And what we started the puzzle, both of us have worked on this a lot is, you know we’ve been trying to show that the pathways that are modulating aging are conserved. And it’s always kind of a puzzle that there’s so much conservation if this is a trait that evolution never really cared about that much. So it’s… I’ve never quite got that satisfied in my mind. What do you think about that?

Dr. Linda Partridge

I guess what I think is that the processes that you and other people have come up with, there are ones that do drive good things in young organisms. So the things that make for growth, for reproduction, for strong immune responses, for effective muscles and movement, all the things that young organisms have to do. But they seem to be set at too higher level when you get old, and I think that way it is actually quite easy to understand why it’s evolutionarily conserved because presumably the kinds of genes that control growth and reproduction evolve very early on.

Dr. Brian Kennedy

I agree. I actually argue with people that aging is going to be easier to modify than disease. So I think it’s going to be easier to keep people healthy than it is to wait until they get sick and try to treat them and make them better. I think of it as very simplistically as a state of homeostasis versus disequilibrium, you know, while you’re still relatively healthy, it’s fairly easy to tap into these pathways … relatively easy to tap into these pathways … and try to maintain that. But once you get into a state of disequilibrium, which I would call chronic disease of one sort or another, then you’ve got a problem. You’re kind of fighting entropy at that point and trying to put things back together again is very difficult.

Dr. Linda Partridge

Yes, it’s very interesting talking to colleagues in other areas about that idea because one gets a kind of ‘yuck’ response. So does that mean that humans are going to have to take pills when they’re healthy to prevent disease? You can point out that people do that already around statin and aspirin and things that lower high blood pressure. None of these are dealing with disease states, they’re in anticipation of possible disease states and trying to prevent them. So there’s plenty of taking pills to prevent things already, but for some reason, when you talk about it as a likely outcome of research into aging, there’s quite often a kickback, even from other scientists.

Dr. Brian Kennedy

I think most of the things we take, you know that are really working effectively really are aging drugs as much as they’re disease drugs.
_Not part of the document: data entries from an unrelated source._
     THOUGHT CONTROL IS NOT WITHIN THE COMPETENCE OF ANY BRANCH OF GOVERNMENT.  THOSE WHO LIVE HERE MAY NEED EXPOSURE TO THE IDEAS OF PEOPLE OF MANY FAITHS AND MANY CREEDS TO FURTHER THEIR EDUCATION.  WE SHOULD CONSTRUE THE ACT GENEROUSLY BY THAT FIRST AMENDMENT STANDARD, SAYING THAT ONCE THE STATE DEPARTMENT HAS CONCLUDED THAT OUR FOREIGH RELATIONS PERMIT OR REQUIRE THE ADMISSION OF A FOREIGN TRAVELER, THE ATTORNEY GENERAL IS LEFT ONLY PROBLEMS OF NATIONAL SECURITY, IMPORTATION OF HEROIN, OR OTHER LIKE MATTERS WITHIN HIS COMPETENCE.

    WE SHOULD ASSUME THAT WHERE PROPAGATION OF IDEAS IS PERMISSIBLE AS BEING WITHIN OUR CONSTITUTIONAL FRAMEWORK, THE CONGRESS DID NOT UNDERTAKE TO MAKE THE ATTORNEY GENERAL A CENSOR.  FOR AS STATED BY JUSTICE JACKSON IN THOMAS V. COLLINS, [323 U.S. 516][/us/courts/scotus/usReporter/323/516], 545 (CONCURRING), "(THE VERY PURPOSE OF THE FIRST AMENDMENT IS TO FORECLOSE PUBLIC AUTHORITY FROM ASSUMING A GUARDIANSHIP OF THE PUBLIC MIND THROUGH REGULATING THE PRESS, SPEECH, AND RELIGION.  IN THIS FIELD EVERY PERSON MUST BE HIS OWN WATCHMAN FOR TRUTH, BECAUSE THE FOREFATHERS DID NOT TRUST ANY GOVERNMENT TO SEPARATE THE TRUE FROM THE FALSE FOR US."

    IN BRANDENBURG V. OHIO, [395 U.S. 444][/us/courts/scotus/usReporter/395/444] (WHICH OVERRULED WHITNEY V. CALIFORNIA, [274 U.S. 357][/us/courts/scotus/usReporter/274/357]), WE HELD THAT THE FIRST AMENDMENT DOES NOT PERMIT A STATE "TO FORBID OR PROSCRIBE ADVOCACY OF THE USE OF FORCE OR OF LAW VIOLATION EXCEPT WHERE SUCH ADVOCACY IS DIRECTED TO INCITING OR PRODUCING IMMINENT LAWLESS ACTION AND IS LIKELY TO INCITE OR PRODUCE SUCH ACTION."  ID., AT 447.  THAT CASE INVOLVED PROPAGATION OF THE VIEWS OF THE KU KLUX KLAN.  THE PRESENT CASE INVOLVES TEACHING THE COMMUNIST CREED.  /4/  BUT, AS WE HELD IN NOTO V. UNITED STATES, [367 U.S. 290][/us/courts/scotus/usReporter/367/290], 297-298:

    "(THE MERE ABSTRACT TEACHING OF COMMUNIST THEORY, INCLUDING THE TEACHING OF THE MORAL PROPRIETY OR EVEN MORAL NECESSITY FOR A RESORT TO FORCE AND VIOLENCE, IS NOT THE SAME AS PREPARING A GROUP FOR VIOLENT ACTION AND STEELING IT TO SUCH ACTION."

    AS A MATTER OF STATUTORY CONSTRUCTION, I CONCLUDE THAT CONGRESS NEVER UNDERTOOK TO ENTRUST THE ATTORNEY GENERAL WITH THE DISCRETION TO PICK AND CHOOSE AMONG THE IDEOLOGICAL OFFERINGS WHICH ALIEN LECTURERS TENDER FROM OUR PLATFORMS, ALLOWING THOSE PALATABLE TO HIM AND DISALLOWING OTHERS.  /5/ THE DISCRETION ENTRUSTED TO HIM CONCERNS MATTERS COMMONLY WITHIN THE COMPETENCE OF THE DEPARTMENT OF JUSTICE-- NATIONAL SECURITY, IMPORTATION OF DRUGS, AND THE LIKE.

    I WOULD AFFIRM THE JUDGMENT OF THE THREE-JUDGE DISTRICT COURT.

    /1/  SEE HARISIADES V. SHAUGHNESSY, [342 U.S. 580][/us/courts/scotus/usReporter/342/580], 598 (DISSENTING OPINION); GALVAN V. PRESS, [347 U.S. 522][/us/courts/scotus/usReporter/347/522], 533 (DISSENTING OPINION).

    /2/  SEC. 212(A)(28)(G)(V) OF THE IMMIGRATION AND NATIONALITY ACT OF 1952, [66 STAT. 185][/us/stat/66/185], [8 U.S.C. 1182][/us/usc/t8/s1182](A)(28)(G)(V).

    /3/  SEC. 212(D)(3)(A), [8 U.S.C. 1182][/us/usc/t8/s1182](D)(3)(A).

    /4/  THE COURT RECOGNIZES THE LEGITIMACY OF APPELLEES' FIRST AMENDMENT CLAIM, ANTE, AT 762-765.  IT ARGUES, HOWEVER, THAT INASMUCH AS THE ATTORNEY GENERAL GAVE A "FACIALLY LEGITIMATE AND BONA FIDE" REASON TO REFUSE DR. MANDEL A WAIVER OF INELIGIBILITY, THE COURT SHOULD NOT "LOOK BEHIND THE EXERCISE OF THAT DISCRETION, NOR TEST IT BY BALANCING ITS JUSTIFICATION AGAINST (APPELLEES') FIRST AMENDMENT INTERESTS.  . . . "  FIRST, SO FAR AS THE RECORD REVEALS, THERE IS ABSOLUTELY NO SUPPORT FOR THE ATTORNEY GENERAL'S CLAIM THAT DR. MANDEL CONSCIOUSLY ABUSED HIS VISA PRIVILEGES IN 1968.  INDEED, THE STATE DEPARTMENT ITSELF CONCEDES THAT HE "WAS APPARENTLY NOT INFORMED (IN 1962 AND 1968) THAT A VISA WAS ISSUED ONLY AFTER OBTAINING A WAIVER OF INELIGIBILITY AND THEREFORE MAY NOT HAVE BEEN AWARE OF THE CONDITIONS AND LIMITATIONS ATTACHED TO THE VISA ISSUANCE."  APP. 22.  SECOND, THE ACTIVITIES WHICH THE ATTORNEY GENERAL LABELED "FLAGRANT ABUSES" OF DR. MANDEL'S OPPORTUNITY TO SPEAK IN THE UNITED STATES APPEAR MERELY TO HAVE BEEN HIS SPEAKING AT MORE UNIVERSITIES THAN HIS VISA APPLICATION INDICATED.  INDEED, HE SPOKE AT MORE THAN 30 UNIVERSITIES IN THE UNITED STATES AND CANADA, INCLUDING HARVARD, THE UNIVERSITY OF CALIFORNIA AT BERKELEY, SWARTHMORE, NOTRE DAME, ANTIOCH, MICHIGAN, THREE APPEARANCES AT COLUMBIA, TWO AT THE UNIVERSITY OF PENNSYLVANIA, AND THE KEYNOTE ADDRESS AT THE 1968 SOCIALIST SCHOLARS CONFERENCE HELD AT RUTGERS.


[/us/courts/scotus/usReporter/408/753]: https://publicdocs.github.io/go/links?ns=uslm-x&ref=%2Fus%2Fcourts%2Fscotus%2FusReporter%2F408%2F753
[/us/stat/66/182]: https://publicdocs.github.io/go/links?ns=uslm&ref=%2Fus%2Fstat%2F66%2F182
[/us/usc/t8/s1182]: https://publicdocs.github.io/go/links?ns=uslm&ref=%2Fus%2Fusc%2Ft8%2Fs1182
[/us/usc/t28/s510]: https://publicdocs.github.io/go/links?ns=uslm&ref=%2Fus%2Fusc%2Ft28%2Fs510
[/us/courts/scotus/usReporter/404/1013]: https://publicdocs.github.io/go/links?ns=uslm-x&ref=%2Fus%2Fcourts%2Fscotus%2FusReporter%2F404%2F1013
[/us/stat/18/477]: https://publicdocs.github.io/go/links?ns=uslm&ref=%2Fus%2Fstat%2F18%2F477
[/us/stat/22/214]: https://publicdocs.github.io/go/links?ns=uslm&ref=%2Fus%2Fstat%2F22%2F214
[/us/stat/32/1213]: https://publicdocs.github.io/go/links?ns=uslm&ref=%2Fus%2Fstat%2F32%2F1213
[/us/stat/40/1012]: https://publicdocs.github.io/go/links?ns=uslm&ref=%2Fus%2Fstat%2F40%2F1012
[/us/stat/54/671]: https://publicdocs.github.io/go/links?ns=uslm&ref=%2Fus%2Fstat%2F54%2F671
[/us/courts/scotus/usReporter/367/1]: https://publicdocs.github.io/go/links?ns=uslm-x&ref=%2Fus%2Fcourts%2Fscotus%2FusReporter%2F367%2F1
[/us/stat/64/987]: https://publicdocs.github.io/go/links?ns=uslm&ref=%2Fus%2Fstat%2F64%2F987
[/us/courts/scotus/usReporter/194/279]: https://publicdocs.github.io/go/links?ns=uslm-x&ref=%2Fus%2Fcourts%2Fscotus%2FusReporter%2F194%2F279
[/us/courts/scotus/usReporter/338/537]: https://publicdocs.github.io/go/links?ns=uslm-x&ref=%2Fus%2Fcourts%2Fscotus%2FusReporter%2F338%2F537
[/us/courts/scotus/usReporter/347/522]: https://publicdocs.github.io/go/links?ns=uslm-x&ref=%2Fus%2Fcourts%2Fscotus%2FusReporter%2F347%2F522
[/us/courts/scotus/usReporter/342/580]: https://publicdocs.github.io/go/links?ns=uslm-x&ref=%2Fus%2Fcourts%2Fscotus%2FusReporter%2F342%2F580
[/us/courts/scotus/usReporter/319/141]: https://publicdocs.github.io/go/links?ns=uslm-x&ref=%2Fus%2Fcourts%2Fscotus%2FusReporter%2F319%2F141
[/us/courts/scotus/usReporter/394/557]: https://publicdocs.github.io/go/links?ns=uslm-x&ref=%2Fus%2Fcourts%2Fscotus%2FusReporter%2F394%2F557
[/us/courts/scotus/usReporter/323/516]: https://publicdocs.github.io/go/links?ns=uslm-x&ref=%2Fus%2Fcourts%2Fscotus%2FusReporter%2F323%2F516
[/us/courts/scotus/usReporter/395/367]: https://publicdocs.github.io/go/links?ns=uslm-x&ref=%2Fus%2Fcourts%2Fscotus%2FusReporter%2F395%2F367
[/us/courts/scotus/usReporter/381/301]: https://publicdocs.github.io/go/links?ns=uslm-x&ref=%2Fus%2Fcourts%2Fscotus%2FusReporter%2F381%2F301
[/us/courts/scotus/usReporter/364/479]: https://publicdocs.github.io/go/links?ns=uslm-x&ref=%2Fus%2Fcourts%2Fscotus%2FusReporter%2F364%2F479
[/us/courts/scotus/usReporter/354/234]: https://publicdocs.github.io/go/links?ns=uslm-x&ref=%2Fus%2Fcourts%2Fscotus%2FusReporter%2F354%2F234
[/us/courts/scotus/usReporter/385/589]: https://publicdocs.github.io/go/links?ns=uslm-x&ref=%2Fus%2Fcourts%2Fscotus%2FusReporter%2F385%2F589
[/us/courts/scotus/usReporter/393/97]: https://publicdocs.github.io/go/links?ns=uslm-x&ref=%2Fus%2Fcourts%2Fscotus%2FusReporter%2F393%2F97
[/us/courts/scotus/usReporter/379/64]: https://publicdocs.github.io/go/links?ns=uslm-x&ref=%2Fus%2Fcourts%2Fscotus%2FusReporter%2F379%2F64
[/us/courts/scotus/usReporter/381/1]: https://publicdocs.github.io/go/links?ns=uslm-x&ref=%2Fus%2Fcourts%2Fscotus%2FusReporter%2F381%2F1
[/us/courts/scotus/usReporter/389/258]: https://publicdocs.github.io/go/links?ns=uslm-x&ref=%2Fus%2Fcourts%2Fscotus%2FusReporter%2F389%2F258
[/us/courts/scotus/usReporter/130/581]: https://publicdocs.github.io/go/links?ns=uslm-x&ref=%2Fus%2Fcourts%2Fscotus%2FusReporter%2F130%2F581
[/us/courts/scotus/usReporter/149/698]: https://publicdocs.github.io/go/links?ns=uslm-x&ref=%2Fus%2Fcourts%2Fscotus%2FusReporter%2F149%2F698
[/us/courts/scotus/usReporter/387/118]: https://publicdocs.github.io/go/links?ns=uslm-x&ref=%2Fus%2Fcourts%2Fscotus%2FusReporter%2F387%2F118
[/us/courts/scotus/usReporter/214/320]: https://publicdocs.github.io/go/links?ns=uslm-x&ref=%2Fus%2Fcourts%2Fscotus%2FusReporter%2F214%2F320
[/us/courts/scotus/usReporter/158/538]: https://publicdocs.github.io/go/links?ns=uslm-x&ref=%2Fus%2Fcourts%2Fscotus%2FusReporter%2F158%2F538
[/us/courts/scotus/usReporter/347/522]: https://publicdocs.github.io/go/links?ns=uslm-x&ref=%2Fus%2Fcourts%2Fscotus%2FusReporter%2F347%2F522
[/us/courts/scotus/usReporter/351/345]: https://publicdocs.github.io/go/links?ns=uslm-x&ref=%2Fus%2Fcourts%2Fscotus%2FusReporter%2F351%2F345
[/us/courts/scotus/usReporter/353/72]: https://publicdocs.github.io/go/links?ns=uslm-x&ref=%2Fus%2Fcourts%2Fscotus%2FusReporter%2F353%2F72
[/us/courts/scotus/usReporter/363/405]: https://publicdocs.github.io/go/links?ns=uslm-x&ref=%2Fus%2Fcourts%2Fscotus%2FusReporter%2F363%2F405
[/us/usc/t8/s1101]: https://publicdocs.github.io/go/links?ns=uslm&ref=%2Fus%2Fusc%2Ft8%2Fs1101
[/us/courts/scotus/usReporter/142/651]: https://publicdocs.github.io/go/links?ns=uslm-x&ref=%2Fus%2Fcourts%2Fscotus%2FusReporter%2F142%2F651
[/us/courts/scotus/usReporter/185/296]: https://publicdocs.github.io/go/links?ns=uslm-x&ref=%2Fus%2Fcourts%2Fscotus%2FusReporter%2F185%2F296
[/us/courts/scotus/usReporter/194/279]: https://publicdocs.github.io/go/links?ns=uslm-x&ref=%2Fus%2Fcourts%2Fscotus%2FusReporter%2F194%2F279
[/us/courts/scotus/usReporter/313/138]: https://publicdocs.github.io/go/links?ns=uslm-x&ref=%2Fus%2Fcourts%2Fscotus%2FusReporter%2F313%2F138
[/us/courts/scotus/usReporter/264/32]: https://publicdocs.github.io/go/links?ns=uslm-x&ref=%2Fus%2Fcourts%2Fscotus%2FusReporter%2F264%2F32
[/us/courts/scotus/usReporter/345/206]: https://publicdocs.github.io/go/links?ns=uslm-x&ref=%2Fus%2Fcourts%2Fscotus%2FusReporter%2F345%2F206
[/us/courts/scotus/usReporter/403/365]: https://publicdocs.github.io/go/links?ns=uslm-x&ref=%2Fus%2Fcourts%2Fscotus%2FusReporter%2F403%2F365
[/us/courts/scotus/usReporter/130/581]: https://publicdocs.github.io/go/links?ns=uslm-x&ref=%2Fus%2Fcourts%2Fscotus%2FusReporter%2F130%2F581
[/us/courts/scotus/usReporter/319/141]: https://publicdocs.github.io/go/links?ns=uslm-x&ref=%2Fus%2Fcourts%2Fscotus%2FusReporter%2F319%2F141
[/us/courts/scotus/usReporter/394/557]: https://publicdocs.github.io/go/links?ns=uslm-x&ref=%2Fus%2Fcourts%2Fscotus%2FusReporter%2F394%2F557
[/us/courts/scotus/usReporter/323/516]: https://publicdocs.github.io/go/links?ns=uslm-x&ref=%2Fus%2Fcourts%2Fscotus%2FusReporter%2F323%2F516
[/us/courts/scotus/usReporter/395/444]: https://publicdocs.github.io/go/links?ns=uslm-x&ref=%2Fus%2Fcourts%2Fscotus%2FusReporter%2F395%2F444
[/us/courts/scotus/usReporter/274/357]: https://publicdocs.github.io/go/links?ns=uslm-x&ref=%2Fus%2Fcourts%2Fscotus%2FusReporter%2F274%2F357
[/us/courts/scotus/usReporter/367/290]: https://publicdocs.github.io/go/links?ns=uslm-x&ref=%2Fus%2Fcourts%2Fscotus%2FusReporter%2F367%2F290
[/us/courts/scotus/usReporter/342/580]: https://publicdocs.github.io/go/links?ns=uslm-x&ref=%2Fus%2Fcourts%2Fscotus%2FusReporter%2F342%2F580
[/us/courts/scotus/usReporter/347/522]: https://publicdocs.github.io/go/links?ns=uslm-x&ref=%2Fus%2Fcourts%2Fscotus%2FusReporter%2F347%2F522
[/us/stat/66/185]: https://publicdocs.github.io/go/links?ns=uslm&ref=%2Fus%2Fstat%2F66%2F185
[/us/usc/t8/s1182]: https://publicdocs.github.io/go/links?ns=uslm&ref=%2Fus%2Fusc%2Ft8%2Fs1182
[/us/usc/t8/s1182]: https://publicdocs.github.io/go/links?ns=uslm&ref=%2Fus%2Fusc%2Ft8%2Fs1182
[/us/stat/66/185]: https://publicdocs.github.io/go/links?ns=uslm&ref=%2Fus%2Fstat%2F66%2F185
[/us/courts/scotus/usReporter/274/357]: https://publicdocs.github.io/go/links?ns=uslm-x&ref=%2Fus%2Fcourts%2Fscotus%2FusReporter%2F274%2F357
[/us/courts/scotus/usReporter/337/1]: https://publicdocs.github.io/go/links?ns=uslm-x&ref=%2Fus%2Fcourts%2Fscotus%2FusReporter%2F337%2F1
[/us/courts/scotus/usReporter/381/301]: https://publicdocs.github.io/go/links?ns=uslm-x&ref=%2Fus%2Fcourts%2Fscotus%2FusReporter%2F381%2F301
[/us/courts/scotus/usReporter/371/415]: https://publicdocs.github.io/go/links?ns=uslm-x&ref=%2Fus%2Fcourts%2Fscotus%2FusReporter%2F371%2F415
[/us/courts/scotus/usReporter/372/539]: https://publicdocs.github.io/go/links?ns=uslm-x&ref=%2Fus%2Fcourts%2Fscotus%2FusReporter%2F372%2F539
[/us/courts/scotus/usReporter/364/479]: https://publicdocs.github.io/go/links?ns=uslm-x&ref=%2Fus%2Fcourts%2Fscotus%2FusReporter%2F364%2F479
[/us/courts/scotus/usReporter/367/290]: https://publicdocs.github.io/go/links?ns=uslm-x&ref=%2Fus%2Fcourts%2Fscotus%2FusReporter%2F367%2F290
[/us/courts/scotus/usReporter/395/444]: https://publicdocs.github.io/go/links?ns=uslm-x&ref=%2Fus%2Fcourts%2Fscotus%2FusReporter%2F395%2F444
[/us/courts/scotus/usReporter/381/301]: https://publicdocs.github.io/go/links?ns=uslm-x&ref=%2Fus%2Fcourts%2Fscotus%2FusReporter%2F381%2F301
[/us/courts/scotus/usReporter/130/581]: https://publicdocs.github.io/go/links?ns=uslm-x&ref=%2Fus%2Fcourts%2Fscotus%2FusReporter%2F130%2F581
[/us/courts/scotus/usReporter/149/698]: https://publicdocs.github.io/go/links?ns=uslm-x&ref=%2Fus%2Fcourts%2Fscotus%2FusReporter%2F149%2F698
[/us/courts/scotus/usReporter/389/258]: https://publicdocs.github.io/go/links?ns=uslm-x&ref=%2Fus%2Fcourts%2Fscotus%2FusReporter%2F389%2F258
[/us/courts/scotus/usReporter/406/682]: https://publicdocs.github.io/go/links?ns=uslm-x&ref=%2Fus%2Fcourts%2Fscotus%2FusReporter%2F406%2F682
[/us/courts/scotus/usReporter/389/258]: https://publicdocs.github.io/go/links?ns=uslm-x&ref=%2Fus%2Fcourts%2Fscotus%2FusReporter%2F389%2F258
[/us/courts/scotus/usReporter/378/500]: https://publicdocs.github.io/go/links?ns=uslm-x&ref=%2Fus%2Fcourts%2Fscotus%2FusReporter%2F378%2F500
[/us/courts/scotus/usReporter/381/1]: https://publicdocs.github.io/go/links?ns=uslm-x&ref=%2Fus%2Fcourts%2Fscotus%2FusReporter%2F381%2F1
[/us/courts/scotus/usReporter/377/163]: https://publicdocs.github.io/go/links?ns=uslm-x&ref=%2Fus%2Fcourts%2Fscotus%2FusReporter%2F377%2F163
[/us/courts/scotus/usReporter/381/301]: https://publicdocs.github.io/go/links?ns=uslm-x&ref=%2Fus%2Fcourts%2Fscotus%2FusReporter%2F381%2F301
So you mentioned aspirin, but not just that I mean, look at statins, look at beta- blockers, look at early diabetes drugs like Metformin. All of them are targeting early risk factors for chronic disease, and I kind of feel like these risk factors are right at the interface between aging and disease itself.

Dr. Linda Partridge

They’re right on the nexus of the way in which aging acts as a risk factor for disease, and I think the other thing about them is that it’s quite clear that they’re turning out to have off-licence effects. Most of these drugs have a much broader therapeutic range than they’re generally used for. Which is exactly what you’d expect if they’re in there in that nexus between aging and disease.

Dr. Brian Kennedy

So what’s exciting to you now in your research? Where are you going in the next five years?

Dr. Linda Partridge

Well, funnily enough, I’m very much into drugs. So we’ve been doing quite a lot of drug work with drosophila and based exactly on this idea that mechanisms of aging are conserved. We’re starting to take a number of these drugs into mice, but also starting to do some big database stuff with humans, looking at particular pathways that have come up in the model organisms and asking whether SNPs associated with those pathways in humans ones that are either likely to increase the activity of the pathways concerned or decrease it or associated with particular types of disease risk.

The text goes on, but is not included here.